I am aware that roughly 30 percent of the adults who worship at Bethlehem are not married. In the interest of full disclosure, this article is about marriage.
The living parable is the marriage relationship. But if you fall in that 30 percent, I do not want you to stop reading this article because you think that it does not apply to you.
Single or married, if you are a follower of Jesus Christ, you are betrothed to Jesus, the Bridegroom, by virtue of your membership in his Church by faith. The Church is the Bride of Christ, and the great wedding feast of the Lamb is near at hand.
Marriage is “a living parable of the supernatural union between Jesus and his Bride” (Gary & Betsy Ricucci, in Love That Lasts, Wheaton, IL: Crossway Books, 2006, p. 20).
Therefore, married or single, being a student of marriage will better prepare you individually and the Church corporately for that future reality.
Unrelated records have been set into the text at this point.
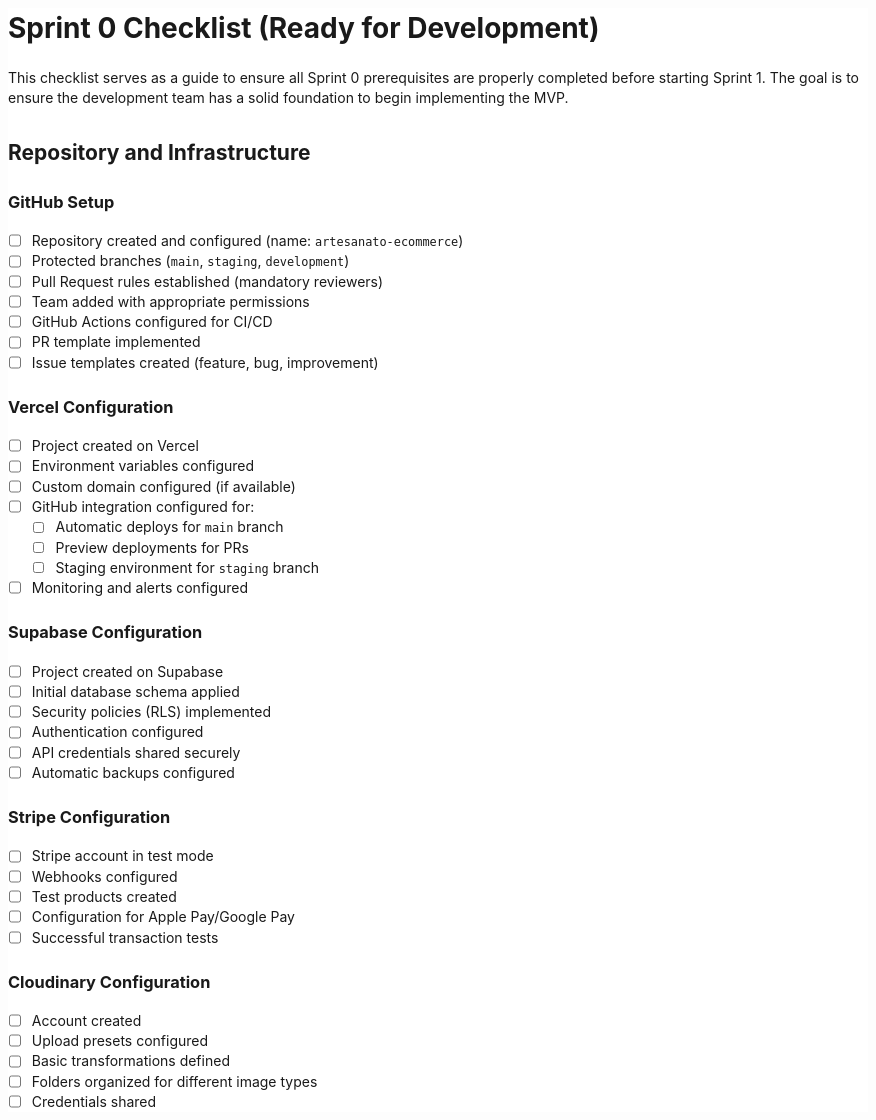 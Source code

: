 # Sprint 0 Checklist (Ready for Development)

This checklist serves as a guide to ensure all Sprint 0 prerequisites are properly completed before starting Sprint 1. The goal is to ensure the development team has a solid foundation to begin implementing the MVP.

## Repository and Infrastructure

### GitHub Setup
- [ ] Repository created and configured (name: `artesanato-ecommerce`)
- [ ] Protected branches (`main`, `staging`, `development`)
- [ ] Pull Request rules established (mandatory reviewers)
- [ ] Team added with appropriate permissions
- [ ] GitHub Actions configured for CI/CD
- [ ] PR template implemented
- [ ] Issue templates created (feature, bug, improvement)

### Vercel Configuration
- [ ] Project created on Vercel
- [ ] Environment variables configured
- [ ] Custom domain configured (if available)
- [ ] GitHub integration configured for:
  - [ ] Automatic deploys for `main` branch
  - [ ] Preview deployments for PRs
  - [ ] Staging environment for `staging` branch
- [ ] Monitoring and alerts configured

### Supabase Configuration
- [ ] Project created on Supabase
- [ ] Initial database schema applied
- [ ] Security policies (RLS) implemented
- [ ] Authentication configured
- [ ] API credentials shared securely
- [ ] Automatic backups configured

### Stripe Configuration
- [ ] Stripe account in test mode
- [ ] Webhooks configured
- [ ] Test products created
- [ ] Configuration for Apple Pay/Google Pay
- [ ] Successful transaction tests

### Cloudinary Configuration
- [ ] Account created
- [ ] Upload presets configured
- [ ] Basic transformations defined
- [ ] Folders organized for different image types
- [ ] Credentials shared
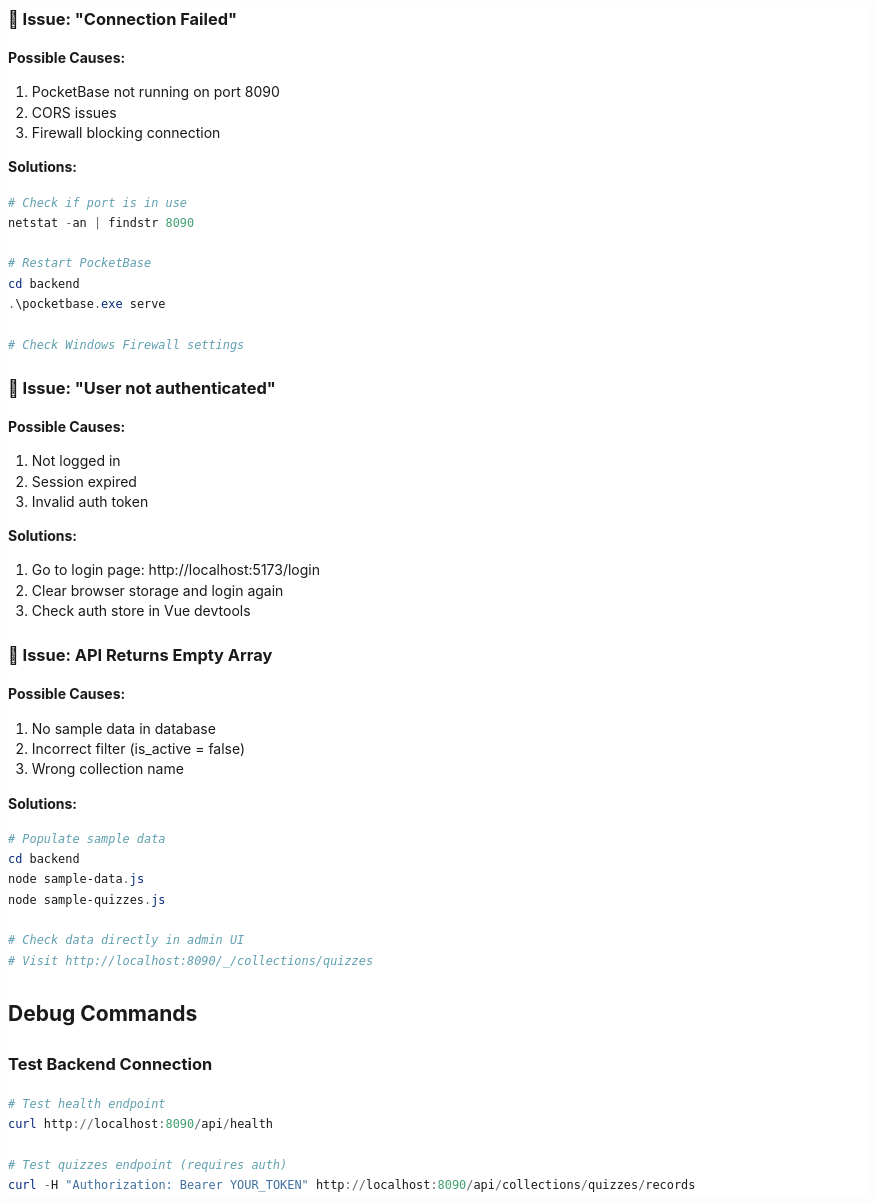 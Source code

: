 ### 🔴 Issue: "Connection Failed"

**Possible Causes:**
1. PocketBase not running on port 8090
2. CORS issues
3. Firewall blocking connection

**Solutions:**
```powershell
# Check if port is in use
netstat -an | findstr 8090

# Restart PocketBase
cd backend
.\pocketbase.exe serve

# Check Windows Firewall settings
```

### 🔴 Issue: "User not authenticated"

**Possible Causes:**
1. Not logged in
2. Session expired
3. Invalid auth token

**Solutions:**
1. Go to login page: http://localhost:5173/login
2. Clear browser storage and login again
3. Check auth store in Vue devtools

### 🔴 Issue: API Returns Empty Array

**Possible Causes:**
1. No sample data in database
2. Incorrect filter (is_active = false)
3. Wrong collection name

**Solutions:**
```powershell
# Populate sample data
cd backend
node sample-data.js
node sample-quizzes.js

# Check data directly in admin UI
# Visit http://localhost:8090/_/collections/quizzes
```

## Debug Commands

### Test Backend Connection
```powershell
# Test health endpoint
curl http://localhost:8090/api/health

# Test quizzes endpoint (requires auth)
curl -H "Authorization: Bearer YOUR_TOKEN" http://localhost:8090/api/collections/quizzes/records
```
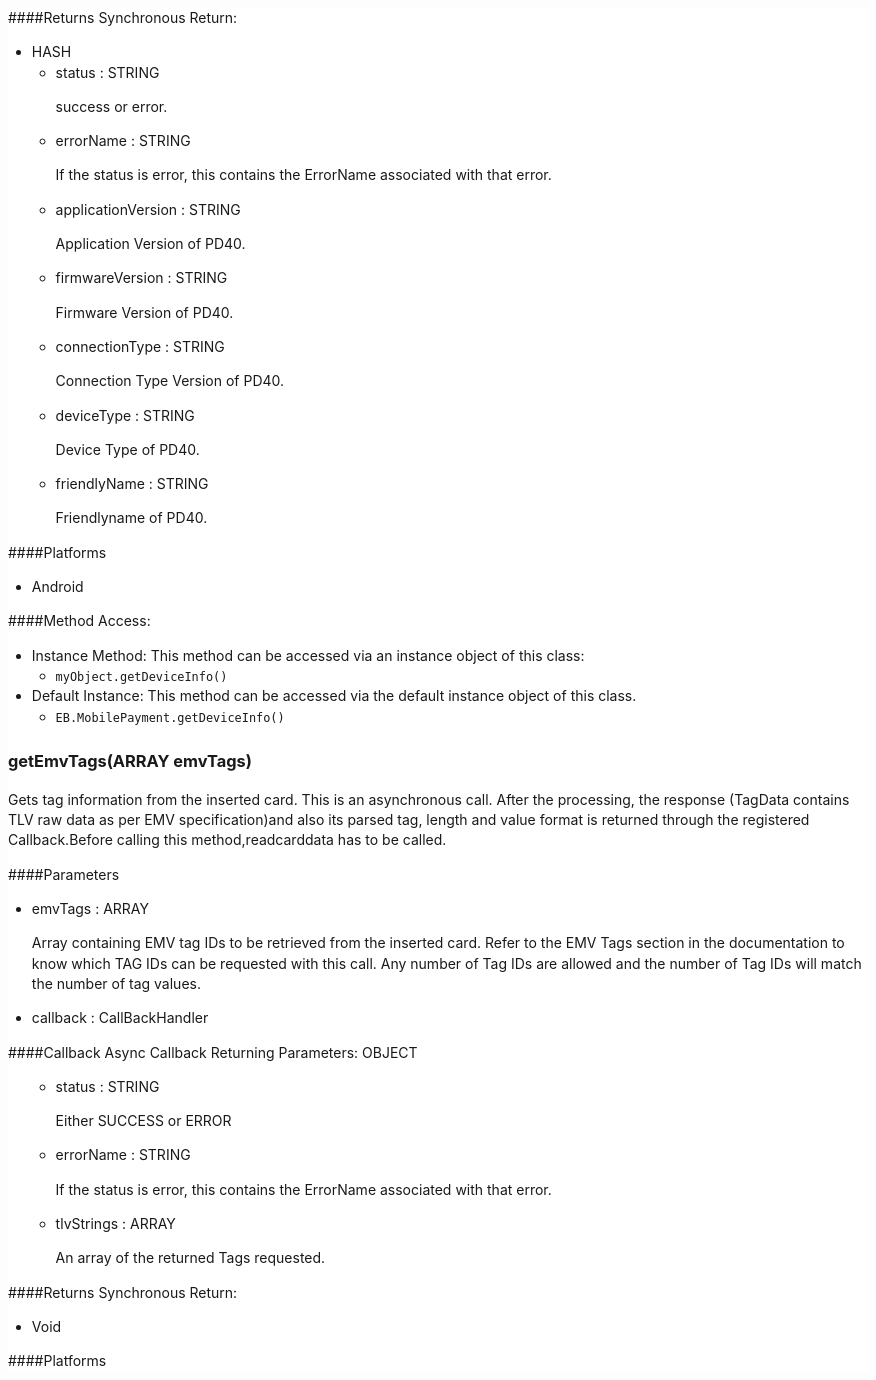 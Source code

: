 ####Returns
Synchronous Return:

* HASH<ul><li>status : <span class='text-info'>STRING</span><p>success or error.
           </p></li><li>errorName : <span class='text-info'>STRING</span><p>If the status is error, this contains the ErrorName associated with that error.
           </p></li><li>applicationVersion : <span class='text-info'>STRING</span><p>Application Version of PD40.
           </p></li><li>firmwareVersion : <span class='text-info'>STRING</span><p>Firmware Version of PD40.
			   </p></li><li>connectionType : <span class='text-info'>STRING</span><p>Connection Type Version of PD40.
			   </p></li><li>deviceType : <span class='text-info'>STRING</span><p>Device Type of PD40.
			   </p></li><li>friendlyName : <span class='text-info'>STRING</span><p>Friendlyname of PD40.
			   </p></li></ul>

####Platforms

* Android

####Method Access:

* Instance Method: This method can be accessed via an instance object of this class: 
	* <code>myObject.getDeviceInfo()</code>
* Default Instance: This method can be accessed via the default instance object of this class. 
	* <code>EB.MobilePayment.getDeviceInfo()</code> 


### getEmvTags(<span class="text-info">ARRAY</span> emvTags)
Gets tag information from the inserted card. This is an asynchronous call. After the processing, the response (TagData contains TLV raw data as per EMV specification)and also its parsed tag, length and value format is returned through the registered Callback.Before calling this method,readcarddata has to be called.

####Parameters
<ul><li>emvTags : <span class='text-info'>ARRAY</span><p>Array containing EMV tag IDs to be retrieved from the inserted card.  Refer to the EMV Tags section in the documentation to 
			know which TAG IDs can be requested with this call.  Any number of Tag IDs are allowed and the number of Tag IDs will match the number of tag values. </p></li><li>callback : <span class='text-info'>CallBackHandler</span></li></ul>

####Callback
Async Callback Returning Parameters: <span class='text-info'>OBJECT</span></p><ul><ul><li>status : <span class='text-info'>STRING</span><p>Either SUCCESS or ERROR </p></li><li>errorName : <span class='text-info'>STRING</span><p>If the status is error, this contains the ErrorName associated with that error.
           </p></li><li>tlvStrings : <span class='text-info'>ARRAY</span><p>An array of the returned Tags requested. </p></li></ul></ul>

####Returns
Synchronous Return:

* Void

####Platforms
Prepare? Why do we need to prepare? Didn’t Jesus demonstrate his love for his Bride by giving himself up for her, thereby sanctifying her and cleansing her so that he could present her to himself in splendor without spot or blemish? (Ephesians 5:25–27). Yes he did! But consider this: Wouldn’t a bridegroom accept his bride on their wedding day regardless of what she wore? Most husbands would answer that question “Yes.” He loves her just the way she is.
Yet I can tell you from my personal experience of watching the face of a bridegroom as the doors are opened and his bride steps into the sanctuary—there is a look of awe and wonder and appreciation as he beholds his bride adorned in her wedding garments looking more beautiful than he has ever seen her before.
The bride prepares herself for the wedding. “‘Let us rejoice and exult and give him the glory, for the marriage of the Lamb has come, and his Bride has made herself ready; it was granted her to clothe herself with fine linen, bright and pure’—for the fine linen is the righteous deeds of the saints” (Revelation 19:7–8).
The bride has made herself ready, clothed in fine linen, the righteous deeds of the saints. She has prepared herself for the wedding day.
Isn’t this a picture of the Christian life? On one hand we have been justified by grace through faith by the life, death, and resurrection of Jesus Christ. Yet we say with the Apostle Paul, “Not that I have already obtained this or am already perfect, but I press on to make it my own, because Christ Jesus has made me his own” (Philippians 3:12).
But in the marriage relationship, this process we call sanctification takes on greater importance. Marriage is more than just a laboratory for growth in faith and grace and righteousness, it is intended by God to be a picture of Christ’s covenant-keeping relationship with his Bride, the Church. Marriage says something specifically about Christ.
Students of marriage learn that the husband’s headship in marriage is modeled on Christ’s headship of the church.
The husband learns that his role is to serve and not be served, to love sacrificially, considering his wife’s greatest good, and to lead his wife and family to look to Christ for their supply and sufficiency. A wife learns to joyfully come alongside her husband as a complement and a helper for what God has called them to together. A mature Christian marriage should preach the gospel to the world around it.
So practically, what does this mean for you? How can you learn to make this living parable speak more clearly and accurately to the world? Here are some suggestions:
If you are single …
- Identify married couples who are living out this parable well; get to know them and learn from them. Most of you see marriage as part of your future, so begin preparing for that relationship now.
- Join a small group that has married couples in it; watch and learn.
- Read good books on marriage to prepare yourself for what God may have for you in the future.
- Learn what it means to be a biblical man or woman, and begin to appropriately apply what you learn in the relationships you have with the opposite gender.
If you are married …
- Read a good book relating to marriage every year of your marriage. (Don’t worry, you won’t run out of titles.)
- Join one or two other couples and agree to gather monthly with the intention of growing together in becoming better husbands and wives.
- Look for unmarried couples to mentor. Nothing spurs you on in the growth of your own marriage like the accountability that comes from instructing others.
- Make it a priority to get away as a couple once or twice a year to reconnect, assess your relationship, and plan for the future.
- Attend a marriage retreat or conference annually. Bethlehem’s 2011 Marriage Retreat weekend is February 4–6, and there are still some rooms available.
My prayer is that we would all learn to live out this parable well to the glory of God and for the increased joy in the marriages present and future at Bethlehem.